A l'occasion de sa visite au CASA, le ministre de la Santé a déclaré : "La maladie d'Alzheimer est aujourd'hui un des problèmes médicaux les plus graves et les plus importants de la société moderne". Présentant le Plan Alzheimer, il a insisté sur la nécessité d'un diagnostic plus précoce : "Plus vite on diagnostique la maladie, plus vite on peut aider le malade, par l'intermédiaire de consultations mémoire." Il a ensuite évoqué la perspective de la création de "100 consultations-mémoire où l'on fait travailler les malades sur la mémoire, sur leur propre vécu pour améliorer et surtout retarder l'évolution de la maladie".

 

 

Dix propositions pour une approche globale

Reconnaissance de la maladie. Elle figurera désormais dans la liste des affections longue durée (ALD).

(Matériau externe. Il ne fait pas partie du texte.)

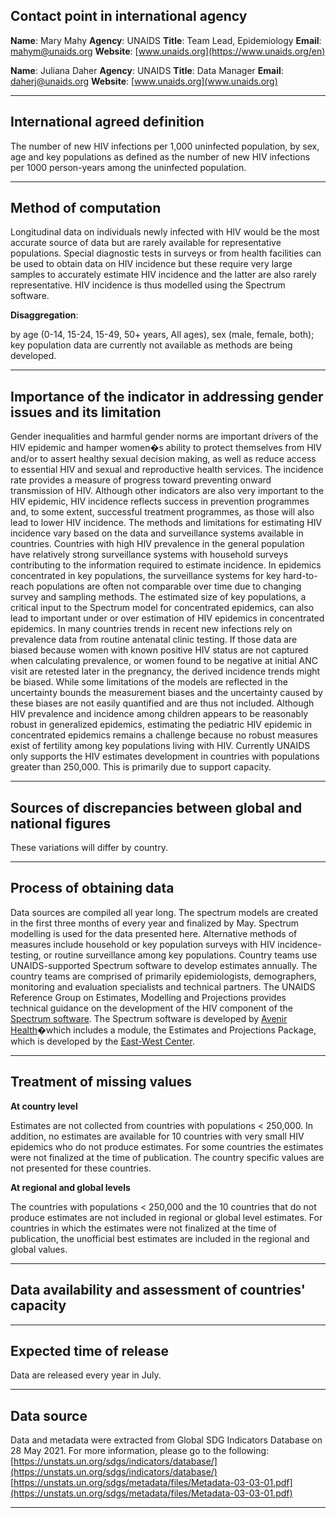 ## Contact point in international agency

**Name**: Mary Mahy
**Agency**: UNAIDS
**Title**: Team Lead, Epidemiology
**Email**: [mahym@unaids.org](mailto:mahym@unaids.org)
**Website**: [www.unaids.org](https://www.unaids.org/en)

**Name**: Juliana Daher
**Agency**: UNAIDS
**Title**: Data Manager
**Email**: [daherj@unaids.org](mailto:daherj@unaids.org)
**Website**: [www.unaids.org](www.unaids.org)

---

## International agreed definition

The number of new HIV infections per 1,000 uninfected population, by sex, age and key populations as defined as the number of new HIV infections per 1000 person-years among the uninfected population.

---

## Method of computation

Longitudinal data on individuals newly infected with HIV would be the most accurate source of data but are rarely available for representative populations. Special diagnostic tests in surveys or from health facilities can be used to obtain data on HIV incidence but these require very large samples to accurately estimate HIV incidence and the latter are also rarely representative. HIV incidence is thus modelled using the Spectrum software.

**Disaggregation**:

by age \(0-14, 15-24, 15-49, 50+ years, All ages\), sex \(male, female, both\); key population data are currently not available as methods are being developed.

---

## Importance of the indicator in addressing gender issues and its limitation

Gender inequalities and harmful gender norms are important drivers of the HIV epidemic and hamper women�s ability to protect themselves from HIV and/or to assert healthy sexual decision making, as well as reduce access to essential HIV and sexual and reproductive health services. The incidence rate provides a measure of progress toward preventing onward transmission of HIV. Although other indicators are also very important to the HIV epidemic, HIV incidence reflects success in prevention programmes and, to some extent, successful treatment programmes, as those will also lead to lower HIV incidence. The methods and limitations for estimating HIV incidence vary based on the data and surveillance systems available in countries. Countries with high HIV prevalence in the general population have relatively strong surveillance systems with household surveys contributing to the information required to estimate incidence. In epidemics concentrated in key populations, the surveillance systems for key hard-to-reach populations are often not comparable over time due to changing survey and sampling methods. The estimated size of key populations, a critical input to the Spectrum model for concentrated epidemics, can also lead to important under or over estimation of HIV epidemics in concentrated epidemics. In many countries trends in recent new infections rely on prevalence data from routine antenatal clinic testing. If those data are biased because women with known positive HIV status are not captured when calculating prevalence, or women found to be negative at initial ANC visit are retested later in the pregnancy, the derived incidence trends might be biased. While some limitations of the models are reflected in the uncertainty bounds the measurement biases and the uncertainty caused by these biases are not easily quantified and are thus not included. Although HIV prevalence and incidence among children appears to be reasonably robust in generalized epidemics, estimating the pediatric HIV epidemic in concentrated epidemics remains a challenge because no robust measures exist of fertility among key populations living with HIV. Currently UNAIDS only supports the HIV estimates development in countries with populations greater than 250,000. This is primarily due to support capacity.

---

## Sources of discrepancies between global and national figures

These variations will differ by country.

---

## Process of obtaining data

Data sources are compiled all year long. The spectrum models are created in the first three months of every year and finalized by May. Spectrum modelling is used for the data presented here. Alternative methods of measures include household or key population surveys with HIV incidence-testing, or routine surveillance among key populations. Country teams use UNAIDS-supported Spectrum software to develop estimates annually. The country teams are comprised of primarily epidemiologists, demographers, monitoring and evaluation specialists and technical partners. The UNAIDS Reference Group on Estimates, Modelling and Projections provides technical guidance on the development of the HIV component of the [Spectrum software](www.epidem.org). The Spectrum software is developed by [Avenir Health](www.avenirhealth.org)�which includes a module, the Estimates and Projections Package, which is developed by the [East-West Center](www.eastwestcenter.org).

---

## Treatment of missing values

**At country level**

Estimates are not collected from countries with populations < 250,000. In addition, no estimates are available for 10 countries with very small HIV epidemics who do not produce estimates. For some countries the estimates were not finalized at the time of publication. The country specific values are not presented for these countries.

**At regional and global levels**

The countries with populations < 250,000 and the 10 countries that do not produce estimates are not included in regional or global level estimates. For countries in which the estimates were not finalized at the time of publication, the unofficial best estimates are included in the regional and global values.

---

## Data availability and assessment of countries' capacity

---

## Expected time of release

Data are released every year in July.

---

## Data source

Data and metadata were extracted from Global SDG Indicators Database on 28 May 2021. For more information, please go to the following: [https://unstats.un.org/sdgs/indicators/database/](https://unstats.un.org/sdgs/indicators/database/) [https://unstats.un.org/sdgs/metadata/files/Metadata-03-03-01.pdf](https://unstats.un.org/sdgs/metadata/files/Metadata-03-03-01.pdf)

---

D'où une prise en charge à 100%.

Prise en compte des besoins des familles. Trois millions de personnes sont actuellement concernées par la maladie d'un proche et bientôt six … Un "mémento Alzheimer" recensant les différentes modalités d'accueil et de prise en charge va être distribué.

Etablir précocement un diagnostic. Dès70 ans, une évaluation cognitive va être intégrée aux consultations de prévention prévues dans la loi de santé publique. Des Centres de mémoire, de ressource et de recherche seront labellisés. 100 nouvelles "consultations mémoire" de proximité seront créées, pour un budget de 15 millions d'euros. Mise en place de réseaux ville-hôpital pour améliorer la coopération entre soignants et médecins. Aux Etats-Unis, on note que souvent plusieurs années s'écoulent entre le début de la maladie et son diagnostic chez les conducteurs âgés.

Une meilleure information sur la maladie. Mallette avec guide pour les médecins, affiche pour les salles d'attente, livrets d'information pour les patients. Les divers supports d'information vont être développés. Ainsi, des aides seront-elles allouées aux groupes de parole et de soutien. Création d'une ligne téléphonique d'aide.

Améliorer l'accompagnement des malades à domicile. 13 000 places vont être créées en accueil de jour et hébergements temporaires

Renforcer l'encadrement par les soignants. 88 millions d'euros sont consacrés à tenter d'harmoniser davantage le taux d'encadrement français (0, 4 personne/malade) et ceux des autres pays européens (0, 8).

Une formation professionnelle améliorée. Diffusiond'un CD-Rom présentant la maladie et sa prise en charge sera diffusé. Formation de 300 personnes "à la relation et au comportement des professionnels de santé vis-à-vis du patient." (Le Monde, 14-09-2004)

Prendre en charge les malades en crise Des courts séjours gériatriques auprès des urgences, des gardes à domicile seront prévus. Ils permettront de soulager les aidants familiaux dont le stress et la fatigue détériore souvent la santé.

Disjoindre le cas des patients jeunes Des experts pluridisciplinaire réfléchiront à une meilleure prise en charge des malades de moins de 65 ans (65%)

Création d'un observatoire. Il aura pour objet le développement de la connaissance de la maladie. "L'accent sera également mis sur les cellules souches." (Le Monde, op.cit.)